Like the changed definition of “fornication,” this “free food / resources taken away” is another “subtle corruption” used to control society in a very, very big way.
http://www.transparency.org/sourcebook/28.html, TI Source Book 2000, “Chapter 28: Surveys as Tools--Measuring Progress”:
Corruption is perhaps the most under-reported crime there is. Kevin Ford has observed that: [An act of corruption] is generally conducted in great secrecy. All parties involved in the immediate transaction (the bribe taker and the receiver) are usually satisfied with the result and recognise the possibly very negative consequences of revealing their own role in such criminal conduct even if they are not satisfied. Meanwhile the victims of corruption, which are usually the general public and society at large, are either blissfully unaware of specific acts of corruption or so inured to such corruption that they have become indifferent to it.
It’s like if society tore down a natural God-placed bridge across the Mississippi River, then charged everyone a fee to take a ferry across, then everyone would think the charge would be justified because it costs to run the ferry. Everyone would also feel justified in laboring all their life for the benefit of the ferry operators. And when the one-sided labor is necessary to feed their children, then nobody is even remotely able to see another better way. Notice that today there’s no free food wherever you walk like there was hundreds / thousands of years ago, because it “motivates” people to have to work one-sidedly for the few that control it. “The system” forced pioneers / settlers to farm it or lose it, and forced Indians into “settled farming,” because they knew it would destroy “God’s free food,” hence cause everyone to “have to” work. All education is geared to support it. Here in Kansas, just 200 years ago one could just reach over and grab God’s free food whenever they wanted it. Mothers would not “need” a husband to feed their babies: there would be no “need” for marriage / monogamy / human possession (for the support of the woman and her children). Like we do today, they also had the relevant tools to protect themselves from predators, so they walked as fearless as we do today, especially in populated areas -- only one person died in Lewis and Clark’s party during their nearly 2 ½ year very laborious 8,000 mile journey, and that was from a ruptured appendix. Plus, they did not bring a trained doctor. Hypothetically, I doubt hardly anyone would survive today if that highest extent of the Y2K scare would have been real: once the grocery stores had been emptied. People 200 years ago survived, every day. The first thing the white man established here in Johnson County, Kansas was the “Shawnee Indian Mission” (1839-1862) which was a Methodist missionary training school to convert the Indians to change to “settled farming,” which makes the food … not free.

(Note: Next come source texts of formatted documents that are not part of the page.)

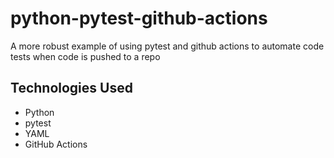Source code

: # python-pytest-github-actions
A more robust example of using pytest and github actions to automate code tests when code is pushed to a repo

## Technologies Used
* Python
* pytest
* YAML
* GitHub Actions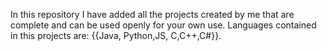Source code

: In this repository I have added all the projects created by me that are complete and can be used openly for your own use.
Languages contained in this projects are:
{{Java, Python,JS, C,C++,C#}}.
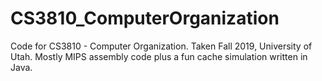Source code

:# CS3810_ComputerOrganization

Code for CS3810 - Computer Organization.  Taken Fall 2019, University of Utah.  Mostly MIPS assembly code plus a fun cache simulation written in Java.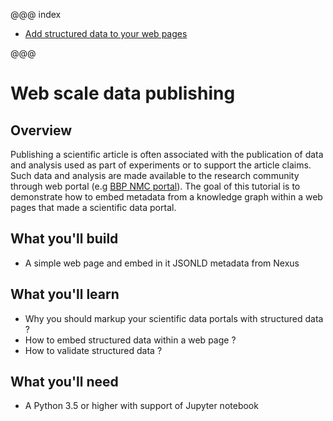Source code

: 
@@@ index

* [Add structured data to your web pages](embed.md)

@@@

# Web scale data publishing


## Overview

Publishing a scientific article is often associated with the publication of data and analysis used as part of experiments or to support the article claims.
Such data and analysis are made available to the research community through web portal (e.g [BBP NMC portal](https://bbp.epfl.ch/nmc-portal/welcome)).
The goal of this tutorial is to demonstrate how to embed metadata from a knowledge graph within a web pages that made a scientific data portal.



## What you'll build

* A simple web page and embed in it JSONLD metadata from Nexus

## What you'll learn

* Why you should markup your scientific data portals with structured data ?
* How to embed structured data within a web page ?
* How to validate structured data ?

## What you'll need

* A Python 3.5 or higher with support of Jupyter notebook
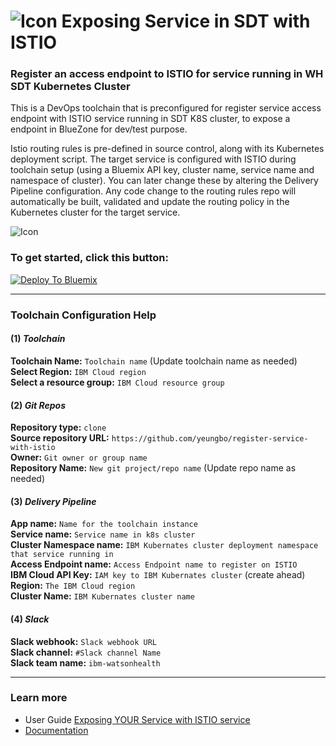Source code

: # ![Icon](./.bluemix/secure-lock-kubernetes.png) Exposing Service in SDT with ISTIO


### Register an access endpoint to ISTIO for service running in WH SDT Kubernetes Cluster
This is a DevOps toolchain that is preconfigured for register service access endpoint with ISTIO service running in SDT K8S cluster, to expose a endpoint in BlueZone for dev/test purpose.

Istio routing rules is pre-defined in source control, along with its Kubernetes deployment script.
The target service is configured with ISTIO during toolchain setup (using a Bluemix API key, cluster name, service name and namespace of cluster). You can later change these by altering the Delivery Pipeline configuration.
Any code change to the routing rules repo will automatically be built, validated and update the routing policy in the Kubernetes cluster for the target service.

![Icon](./.bluemix/toolchain.png)

### To get started, click this button:
[![Deploy To Bluemix](https://console.bluemix.net/devops/graphics/create_toolchain_button.png)](https://console.bluemix.net/devops/setup/deploy/?repository=https%3A//github.com/yeungbo/secure-kube-toolchain)


---
### Toolchain Configuration Help
#### (1) _Toolchain_
**Toolchain Name:** `Toolchain name` (Update toolchain name as needed)<br/>
**Select Region:** `IBM Cloud region`<br/>
**Select a resource group:** `IBM Cloud resource group`<br/>
#### (2) _Git Repos_
**Repository type:** `clone`<br/>
**Source repository URL:** `https://github.com/yeungbo/register-service-with-istio`<br/>
**Owner:** `Git owner or group name`<br/>
**Repository Name:** `New git project/repo name` (Update repo name as needed)<br/>
#### (3) _Delivery Pipeline_
**App name:** `Name for the toolchain instance`<br/>
**Service name:** `Service name in k8s cluster`<br/>
**Cluster Namespace name:** `IBM Kubernates cluster deployment namespace that service running in`<br/>
**Access Endpoint name:** `Access Endpoint name to register on ISTIO`<br/>
**IBM Cloud API Key:** `IAM key to IBM Kubernates cluster` (create ahead)<br/>
**Region:** `The IBM Cloud region`<br/>
**Cluster Name:** `IBM Kubernates cluster name`<br/>
#### (4) _Slack_
**Slack webhook:** `Slack webhook URL`<br/>
**Slack channel:** `#Slack channel Name`<br/>
**Slack team name:** `ibm-watsonhealth`<br/>


---
### Learn more 

* User Guide [Exposing YOUR Service with ISTIO service](https://apps.na.collabserv.com/wikis/home?lang=en-us#!/wiki/Wa0a1d43ca7a0_4fff_87ff_04006c762969/page/Exposing%20YOUR%20Service%20with%20ISTIO%20service)
* [Documentation](https://apps.na.collabserv.com/wikis/home?lang=en-us#!/wiki/Wa0a1d43ca7a0_4fff_87ff_04006c762969/page/Multi-tenant%20Exposing%20Service%20with%20ISTIO)
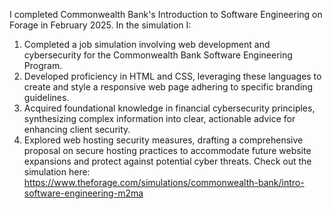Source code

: I completed Commonwealth Bank's Introduction to Software Engineering on Forage in February 2025. In the simulation I:
  1. Completed a job simulation involving web development and cybersecurity for the Commonwealth Bank Software Engineering Program.
  2. Developed proficiency in HTML and CSS, leveraging these languages to create and style a responsive web page adhering to specific branding guidelines.
  3. Acquired foundational knowledge in financial cybersecurity principles, synthesizing complex information into clear, actionable advice for enhancing client security.
  4. Explored web hosting security measures, drafting a comprehensive proposal on secure hosting practices to accommodate future website expansions and protect against potential cyber threats.
Check out the simulation here: https://www.theforage.com/simulations/commonwealth-bank/intro-software-engineering-m2ma
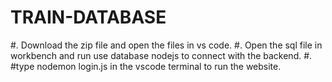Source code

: # TRAIN-DATABASE 

#. Download the zip file and open the files in vs code.
#. Open the sql file in workbench and run use database nodejs to connect with the backend.
#. #type nodemon login.js in the vscode terminal to run the website.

http://housatonic.net/faculty/ABALL/west.htm, American History II Notes (The West):
For many, particularly immigrants from Europe, the availability of cheap or free land was paramount. (In 1862, Congress passed the Homestead Act) which gave 160 acres of land to any family for a $10 registration fee as long as they agreed to farm on it for 5 years.

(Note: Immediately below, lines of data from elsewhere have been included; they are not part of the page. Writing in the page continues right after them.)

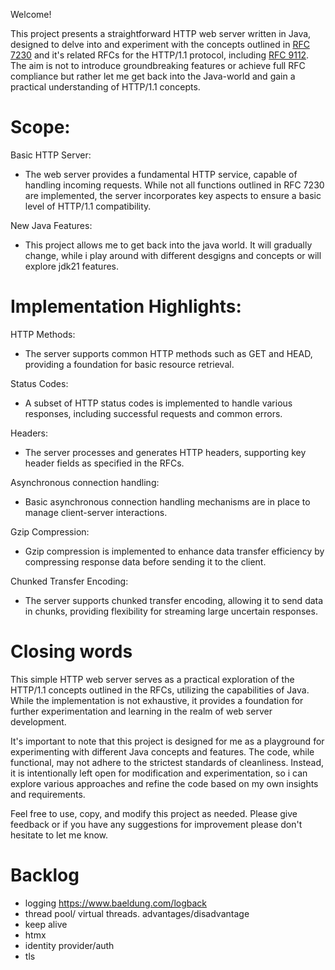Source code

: Welcome!

This project presents a straightforward HTTP web server written in Java, designed to delve into and experiment with the concepts outlined in [RFC 7230](https://datatracker.ietf.org/doc/html/rfc7230) and it's related RFCs for the HTTP/1.1 protocol, including [RFC 9112](https://datatracker.ietf.org/doc/html/rfc9112). The aim is not to introduce groundbreaking features or achieve full RFC compliance but rather let me get back into the Java-world and gain a practical understanding of HTTP/1.1 concepts.

# Scope:

Basic HTTP Server:

- The web server provides a fundamental HTTP service, capable of handling incoming requests. While not all functions outlined in RFC 7230 are implemented, the server incorporates key aspects to ensure a basic level of HTTP/1.1 compatibility.

New Java Features:

- This project allows me to get back into the java world. It will gradually change, while i play around with different desgigns and concepts or will explore jdk21 features.

# Implementation Highlights:

HTTP Methods:

- The server supports common HTTP methods such as GET and HEAD, providing a foundation for basic resource retrieval.

Status Codes:

- A subset of HTTP status codes is implemented to handle various responses, including successful requests and common errors.

Headers:

- The server processes and generates HTTP headers, supporting key header fields as specified in the RFCs.

Asynchronous connection handling:

- Basic asynchronous connection handling mechanisms are in place to manage client-server interactions.

Gzip Compression:

- Gzip compression is implemented to enhance data transfer efficiency by compressing response data before sending it to the client.

Chunked Transfer Encoding:

- The server supports chunked transfer encoding, allowing it to send data in chunks, providing flexibility for streaming large uncertain responses.

# Closing words

This simple HTTP web server serves as a practical exploration of the HTTP/1.1 concepts outlined in the RFCs, utilizing the capabilities of Java. While the implementation is not exhaustive, it provides a foundation for further experimentation and learning in the realm of web server development.

It's important to note that this project is designed for me as a playground for experimenting with different Java concepts and features. The code, while functional, may not adhere to the strictest standards of cleanliness. Instead, it is intentionally left open for modification and experimentation, so i can explore various approaches and refine the code based on my own insights and requirements.

Feel free to use, copy, and modify this project as needed. Please give feedback or if you have any suggestions for improvement please don't hesitate to let me know.

# Backlog

- logging https://www.baeldung.com/logback
- thread pool/ virtual threads. advantages/disadvantage
- keep alive
- htmx
- identity provider/auth
- tls
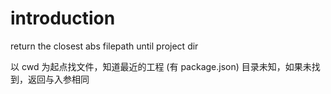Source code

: # introduction

return the closest abs filepath until project dir

以 cwd 为起点找文件，知道最近的工程 (有 package.json) 目录未知，如果未找到，返回与入参相同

Why would they “require” everyone to farm it, and why would they not need to after five years? Apparently just to eliminate God’s free food.

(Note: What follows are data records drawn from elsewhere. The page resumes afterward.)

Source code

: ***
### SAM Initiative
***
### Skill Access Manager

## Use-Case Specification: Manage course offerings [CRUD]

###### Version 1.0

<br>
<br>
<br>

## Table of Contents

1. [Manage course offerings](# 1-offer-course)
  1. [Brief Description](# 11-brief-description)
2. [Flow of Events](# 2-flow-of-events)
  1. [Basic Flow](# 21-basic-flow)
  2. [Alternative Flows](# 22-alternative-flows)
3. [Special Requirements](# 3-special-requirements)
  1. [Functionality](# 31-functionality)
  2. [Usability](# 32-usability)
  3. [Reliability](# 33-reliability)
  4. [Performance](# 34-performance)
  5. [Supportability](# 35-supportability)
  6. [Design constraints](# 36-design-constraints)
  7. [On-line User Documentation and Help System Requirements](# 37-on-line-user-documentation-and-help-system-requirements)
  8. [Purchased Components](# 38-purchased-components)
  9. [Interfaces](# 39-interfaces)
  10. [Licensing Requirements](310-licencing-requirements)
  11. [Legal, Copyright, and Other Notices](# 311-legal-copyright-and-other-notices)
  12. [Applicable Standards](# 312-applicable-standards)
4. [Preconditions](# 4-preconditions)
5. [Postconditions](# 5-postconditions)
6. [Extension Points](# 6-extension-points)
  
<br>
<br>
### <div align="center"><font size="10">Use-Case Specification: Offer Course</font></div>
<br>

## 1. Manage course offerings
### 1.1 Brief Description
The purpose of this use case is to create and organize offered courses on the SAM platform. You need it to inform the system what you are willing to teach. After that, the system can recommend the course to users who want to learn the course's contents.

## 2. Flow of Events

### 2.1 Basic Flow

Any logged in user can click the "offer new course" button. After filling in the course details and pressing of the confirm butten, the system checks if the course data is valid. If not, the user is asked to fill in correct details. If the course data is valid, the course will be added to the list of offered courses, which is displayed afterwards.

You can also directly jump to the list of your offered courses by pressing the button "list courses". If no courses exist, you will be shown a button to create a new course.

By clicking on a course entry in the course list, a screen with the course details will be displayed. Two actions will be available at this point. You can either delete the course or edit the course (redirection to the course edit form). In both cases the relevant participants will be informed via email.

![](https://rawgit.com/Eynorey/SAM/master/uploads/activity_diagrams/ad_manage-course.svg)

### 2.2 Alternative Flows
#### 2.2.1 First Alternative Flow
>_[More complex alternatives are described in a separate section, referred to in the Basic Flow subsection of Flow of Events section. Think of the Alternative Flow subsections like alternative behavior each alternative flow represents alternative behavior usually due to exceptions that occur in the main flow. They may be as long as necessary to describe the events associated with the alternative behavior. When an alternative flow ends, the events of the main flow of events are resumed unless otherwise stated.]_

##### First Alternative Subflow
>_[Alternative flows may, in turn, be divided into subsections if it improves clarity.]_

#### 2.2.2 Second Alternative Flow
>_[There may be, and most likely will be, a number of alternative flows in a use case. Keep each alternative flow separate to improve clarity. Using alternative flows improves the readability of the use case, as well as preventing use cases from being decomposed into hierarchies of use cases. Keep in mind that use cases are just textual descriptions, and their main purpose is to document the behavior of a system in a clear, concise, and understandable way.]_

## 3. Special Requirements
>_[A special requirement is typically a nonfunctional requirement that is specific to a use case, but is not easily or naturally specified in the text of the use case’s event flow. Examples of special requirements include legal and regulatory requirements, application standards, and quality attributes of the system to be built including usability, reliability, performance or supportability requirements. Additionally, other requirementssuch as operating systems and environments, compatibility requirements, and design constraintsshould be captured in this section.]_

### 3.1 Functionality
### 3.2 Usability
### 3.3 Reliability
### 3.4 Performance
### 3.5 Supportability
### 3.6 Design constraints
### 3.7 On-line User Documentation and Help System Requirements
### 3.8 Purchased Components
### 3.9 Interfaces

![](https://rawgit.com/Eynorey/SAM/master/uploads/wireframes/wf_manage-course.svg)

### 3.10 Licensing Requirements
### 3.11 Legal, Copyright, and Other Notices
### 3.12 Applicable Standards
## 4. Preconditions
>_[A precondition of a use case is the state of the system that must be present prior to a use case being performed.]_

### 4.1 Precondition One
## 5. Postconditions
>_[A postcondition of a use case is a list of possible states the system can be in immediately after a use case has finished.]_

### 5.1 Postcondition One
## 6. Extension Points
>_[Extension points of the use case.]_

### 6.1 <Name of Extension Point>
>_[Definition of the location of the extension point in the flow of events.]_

http://www.nps.gov/home/homestead_act.html, The Homestead Act:
The Homestead Act of 1862 has been called one the most important pieces of Legislation in the history of the United States. … With application and receipt in hand, the homesteader then returned to the land to begin the process of building a home and farming the land, both requirements for "proving" up at the end of five years. When all requirements had been completed and the homesteader was ready the take legal possession, the homesteader found two neighbors or friends willing to vouch for the truth of his or her statements about the land's improvements and sign the "proof" document. After successful completion of this final form and payment of a $6 fee, the homesteader received the patent for the land, signed with the name of the current President of the United States. This paper was often proudly displayed on a cabin wall and represented the culmination of hard work and determination. … The Homestead Act of 1862 is recognized as one of the most revolutionary concepts for distributing public land in American history. Repercussions of this monumental piece of legislation can be detected throughout America today
Think about it: If you’re a hard working farmer in Kansas (or anywhere) back in 1862, and your well being depends on selling your produce, then you’re not going to want any free food available along the creeks and rivers for others to “just take,” either. Getting rid of it would have had overwhelming majority rule. Today, a farmer doesn’t even have to think about that, because it’s not an issue anymore. So, free food apparently was taken away so good and completely that it hasn’t come back. Let me buy a farm next to a town, and plant a bunch of free food for anyone to come and take, then let’s see if today’s farmers say something. Being tarred and feathered comes to mind.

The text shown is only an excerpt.